1.   The Digital Services Coordinator of establishment shall determine the modalities, including the technical, legal and organisational measures, that the data provider is to use for providing access to the data to the vetted researchers.

2.   The Digital Services Coordinators shall be allowed to consult the relevant supervisory authorities established pursuant to Article 51 of Regulation (EU) 2016/679.

3.   When determining the access modalities, the Digital Services Coordinator of establishment shall take into account the information provided in the data access application, in particular the information referred to in Article 8, point (e), considering also the rights and interests of the data providers and the recipients of the service concerned, including the protection of confidential information, trade secrets, and maintaining the security of their service and the information made available by the data providers pursuant to Article 6(4), point (d).

4.   In addition to the elements referred to in paragraph 3, the Digital Services Coordinator of establishment shall, when determining access modalities, take into account the following elements:

(a)

where the access involves the processing of personal data:

(i)

the assessment of the risks concerning processing of personal data as described in Article 8(e), including, where applicable, data protection impact assessments within the meaning of Article 35 of Regulation (EU) 2016/679;

(ii)

envisaged technical and organisational measures as submitted pursuant to Article 8(e);

(b)

relevant network security measures, encryption, access control mechanisms, backup policies, data integrity mechanisms, incident response plans;

(c)

where applicable, information on the intended storage period and the relevant data destruction plans;

(d)

any organisational measures such as internal review processes, restrictions of access rights and information sharing;

(e)

any proposed contractual clauses, such as non-disclosure agreements, data agreements and any other type of written statements, laying down possible conditions of access and processing between the principal researcher and the data provider;

(f)

existence of training on data security and protection of personal data received by the applicant researchers;

(g)

whether secure processing environments is necessary to process the data.

5.   Where the Digital Services Coordinator of establishment considers that a secure processing environment is to be used to provide access to the data requested, the Digital Services Coordinator of establishment shall require documentation attesting that the operator of that environment:

(a)

specifies access conditions to the secure processing environment in order to minimise the risk of the unauthorised reading, copying, modification or removal of the data hosted in the secure processing environment;

(b)

ensures that vetted researchers have access only to data covered by the reasoned request, by means of individual and unique user identities and confidential access modes;

(c)

keeps identifiable logs of access to the secure processing environment for the period necessary to verify and audit all processing operations in that environment;

(d)

ensures that the computing power at the disposal of the vetted researchers is appropriate and sufficient for the purposes of the research project;

(e)

monitors the effectiveness of the measures listed in points (a) to (d).

Article 10

Content of a reasoned request

1.   A reasoned request shall contain at least the following elements:

(a)

the date by which the data provider shall give access to the data requested and the date on which such access shall be terminated;

(b)

the access modalities determined pursuant to Article 9;

(c)

the summary of the data access application referred to in Article 8 point (g).

2.   The Digital Services Coordinator of establishment may include in the reasoned request the names and contact details of all vetted researchers mentioned in the data access application where this is necessary to enable access to the requested data, in accordance with the access modalities specified in the reasoned request.

3.   If providing access involves a transfer of personal data to a third country or international organisation within the meaning of Chapter V of Regulation (EU) 2016/679, the reasoned request shall include information on the need to put in place or refer to an appropriate transfer mechanism to ensure compliance with Regulation (EU) 2016/679.

Article 11

Publication of an overview of a reasoned request in the DSA data access portal

1.   Upon formulation of a reasoned request, the Digital Services Coordinator of establishment shall publish an overview of the reasoned request in the public interface of the DSA data access portal.
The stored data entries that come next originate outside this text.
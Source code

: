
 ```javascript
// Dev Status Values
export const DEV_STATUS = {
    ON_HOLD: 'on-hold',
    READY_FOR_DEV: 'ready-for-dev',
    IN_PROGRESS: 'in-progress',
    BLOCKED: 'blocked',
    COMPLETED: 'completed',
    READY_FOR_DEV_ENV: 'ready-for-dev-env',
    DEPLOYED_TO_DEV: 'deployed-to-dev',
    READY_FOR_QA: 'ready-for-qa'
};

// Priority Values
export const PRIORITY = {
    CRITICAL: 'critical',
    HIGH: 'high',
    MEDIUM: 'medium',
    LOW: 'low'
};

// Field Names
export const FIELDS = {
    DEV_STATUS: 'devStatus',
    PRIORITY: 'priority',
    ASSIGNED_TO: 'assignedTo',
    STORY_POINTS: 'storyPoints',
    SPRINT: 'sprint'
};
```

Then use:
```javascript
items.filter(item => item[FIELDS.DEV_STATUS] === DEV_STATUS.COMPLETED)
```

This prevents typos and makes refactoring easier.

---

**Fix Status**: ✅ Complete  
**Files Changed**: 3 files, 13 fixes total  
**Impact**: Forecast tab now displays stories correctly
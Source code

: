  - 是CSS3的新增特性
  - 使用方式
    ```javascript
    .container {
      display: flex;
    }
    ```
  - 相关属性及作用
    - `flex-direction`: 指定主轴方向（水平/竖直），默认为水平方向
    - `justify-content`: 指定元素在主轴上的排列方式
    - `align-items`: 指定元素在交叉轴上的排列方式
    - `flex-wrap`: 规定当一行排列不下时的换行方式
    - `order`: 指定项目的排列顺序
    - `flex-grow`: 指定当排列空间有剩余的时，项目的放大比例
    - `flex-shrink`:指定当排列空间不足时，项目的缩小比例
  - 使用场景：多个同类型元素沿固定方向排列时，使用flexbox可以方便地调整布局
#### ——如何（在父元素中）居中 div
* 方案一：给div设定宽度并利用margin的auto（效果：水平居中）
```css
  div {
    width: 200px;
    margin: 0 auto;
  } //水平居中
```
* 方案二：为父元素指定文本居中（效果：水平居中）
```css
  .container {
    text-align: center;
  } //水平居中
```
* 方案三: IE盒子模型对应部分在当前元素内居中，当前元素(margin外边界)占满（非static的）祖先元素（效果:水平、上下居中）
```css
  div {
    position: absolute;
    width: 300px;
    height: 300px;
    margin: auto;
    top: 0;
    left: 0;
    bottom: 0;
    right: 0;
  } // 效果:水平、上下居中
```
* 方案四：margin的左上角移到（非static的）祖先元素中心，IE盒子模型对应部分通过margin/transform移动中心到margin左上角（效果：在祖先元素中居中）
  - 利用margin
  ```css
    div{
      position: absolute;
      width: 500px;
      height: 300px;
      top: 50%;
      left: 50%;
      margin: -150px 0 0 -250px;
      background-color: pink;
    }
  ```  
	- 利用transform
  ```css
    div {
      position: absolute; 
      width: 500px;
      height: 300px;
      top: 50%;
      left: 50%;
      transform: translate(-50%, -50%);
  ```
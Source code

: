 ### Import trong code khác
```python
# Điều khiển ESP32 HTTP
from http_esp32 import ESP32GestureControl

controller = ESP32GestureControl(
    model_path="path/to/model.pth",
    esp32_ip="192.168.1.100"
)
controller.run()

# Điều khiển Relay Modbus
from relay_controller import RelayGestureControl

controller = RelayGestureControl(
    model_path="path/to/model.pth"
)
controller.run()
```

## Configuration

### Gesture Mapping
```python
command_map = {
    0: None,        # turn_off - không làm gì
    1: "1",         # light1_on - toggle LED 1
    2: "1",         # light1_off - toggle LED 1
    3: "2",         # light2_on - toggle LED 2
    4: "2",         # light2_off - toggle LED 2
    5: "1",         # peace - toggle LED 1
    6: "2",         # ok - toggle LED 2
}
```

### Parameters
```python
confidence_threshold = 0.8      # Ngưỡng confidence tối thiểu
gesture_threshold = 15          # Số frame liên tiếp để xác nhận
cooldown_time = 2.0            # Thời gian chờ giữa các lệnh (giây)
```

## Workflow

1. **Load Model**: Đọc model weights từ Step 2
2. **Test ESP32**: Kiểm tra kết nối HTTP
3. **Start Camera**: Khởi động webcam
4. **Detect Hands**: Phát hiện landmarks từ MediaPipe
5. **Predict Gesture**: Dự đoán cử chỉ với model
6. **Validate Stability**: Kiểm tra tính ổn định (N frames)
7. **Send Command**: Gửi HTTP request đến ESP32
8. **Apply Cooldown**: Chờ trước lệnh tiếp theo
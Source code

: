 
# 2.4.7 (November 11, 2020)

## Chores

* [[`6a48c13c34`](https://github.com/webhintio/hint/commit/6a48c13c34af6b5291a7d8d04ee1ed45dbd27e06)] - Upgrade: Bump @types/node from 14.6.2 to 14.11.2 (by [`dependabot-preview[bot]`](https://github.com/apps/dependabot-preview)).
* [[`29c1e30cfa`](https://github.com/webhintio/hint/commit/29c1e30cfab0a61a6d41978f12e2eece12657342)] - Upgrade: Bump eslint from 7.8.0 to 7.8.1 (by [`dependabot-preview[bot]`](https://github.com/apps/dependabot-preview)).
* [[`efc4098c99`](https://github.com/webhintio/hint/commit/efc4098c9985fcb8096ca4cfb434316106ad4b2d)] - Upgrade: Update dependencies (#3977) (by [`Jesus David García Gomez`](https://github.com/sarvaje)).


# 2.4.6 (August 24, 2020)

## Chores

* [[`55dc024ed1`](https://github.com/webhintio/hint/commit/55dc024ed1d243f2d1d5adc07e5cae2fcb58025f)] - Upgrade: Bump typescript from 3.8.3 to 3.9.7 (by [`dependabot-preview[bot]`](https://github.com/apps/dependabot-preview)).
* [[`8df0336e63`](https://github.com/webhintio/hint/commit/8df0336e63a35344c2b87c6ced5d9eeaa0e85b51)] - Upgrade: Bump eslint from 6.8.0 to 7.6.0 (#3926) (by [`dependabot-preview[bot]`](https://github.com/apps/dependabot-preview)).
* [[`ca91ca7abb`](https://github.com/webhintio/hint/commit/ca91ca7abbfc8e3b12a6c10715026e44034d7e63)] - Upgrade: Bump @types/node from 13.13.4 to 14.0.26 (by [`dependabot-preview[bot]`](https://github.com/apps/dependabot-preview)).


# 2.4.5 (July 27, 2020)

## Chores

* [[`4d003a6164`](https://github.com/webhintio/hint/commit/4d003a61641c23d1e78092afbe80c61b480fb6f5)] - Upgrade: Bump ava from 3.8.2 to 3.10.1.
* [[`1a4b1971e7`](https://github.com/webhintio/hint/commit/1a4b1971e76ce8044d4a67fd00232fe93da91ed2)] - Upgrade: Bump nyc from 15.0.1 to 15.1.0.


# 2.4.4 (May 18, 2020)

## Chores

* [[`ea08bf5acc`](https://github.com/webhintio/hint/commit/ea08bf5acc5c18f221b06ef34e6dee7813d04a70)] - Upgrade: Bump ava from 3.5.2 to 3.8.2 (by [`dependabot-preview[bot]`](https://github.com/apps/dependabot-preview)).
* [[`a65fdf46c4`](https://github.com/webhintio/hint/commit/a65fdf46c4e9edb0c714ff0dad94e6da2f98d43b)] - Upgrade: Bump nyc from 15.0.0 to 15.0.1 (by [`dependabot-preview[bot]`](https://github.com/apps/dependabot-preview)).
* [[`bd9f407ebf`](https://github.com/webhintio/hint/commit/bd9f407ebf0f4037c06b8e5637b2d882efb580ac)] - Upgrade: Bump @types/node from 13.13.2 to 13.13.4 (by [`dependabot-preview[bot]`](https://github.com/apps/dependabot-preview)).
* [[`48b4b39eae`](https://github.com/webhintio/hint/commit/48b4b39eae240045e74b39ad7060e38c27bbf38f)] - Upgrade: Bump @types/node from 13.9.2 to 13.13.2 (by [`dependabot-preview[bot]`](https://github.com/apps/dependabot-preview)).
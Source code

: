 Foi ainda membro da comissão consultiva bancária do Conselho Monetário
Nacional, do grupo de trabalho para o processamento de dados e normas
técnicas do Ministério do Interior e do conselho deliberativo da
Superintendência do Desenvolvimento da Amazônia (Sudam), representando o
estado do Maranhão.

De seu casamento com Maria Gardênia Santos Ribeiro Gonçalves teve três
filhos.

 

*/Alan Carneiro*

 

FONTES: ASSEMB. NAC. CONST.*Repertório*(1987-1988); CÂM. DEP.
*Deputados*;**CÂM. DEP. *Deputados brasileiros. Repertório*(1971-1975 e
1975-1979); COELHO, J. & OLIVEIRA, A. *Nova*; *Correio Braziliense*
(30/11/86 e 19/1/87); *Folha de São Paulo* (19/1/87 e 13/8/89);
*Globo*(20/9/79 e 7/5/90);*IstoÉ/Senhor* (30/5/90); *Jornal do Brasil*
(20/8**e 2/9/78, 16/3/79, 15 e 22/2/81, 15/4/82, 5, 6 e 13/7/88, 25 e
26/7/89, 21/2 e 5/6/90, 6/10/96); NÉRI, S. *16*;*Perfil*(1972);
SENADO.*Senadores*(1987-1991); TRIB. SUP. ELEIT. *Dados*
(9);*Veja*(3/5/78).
The overview shall contain all the following:

(a)

the summary of the data access application referred to in Article 8 point (g);

(b)

the access modalities determined pursuant to Article 9.

2.   The overview referred to in paragraph 1 shall be updated to reflect any changes resulting from a modification of one or more elements following the examination of an amendment request or the outcome of a mediation in accordance with Article 13.

Article 12

Procedures for examining amendment requests

1.   Upon the receipt of an amendment request pursuant to Article 40(5) of Regulation (EU) 2022/2065, the Digital Services Coordinator of establishment shall inform the principal researcher concerned.

2.   When deciding on an amendment request made pursuant to Article 40(5), point (a), of Regulation (EU) 2022/2065, the Digital Services Coordinator of establishment shall take into account the following:

(a)

whether the reasons for the alleged lack of access to data are duly substantiated;

(b)

whether that lack of access to data is permanent or temporary.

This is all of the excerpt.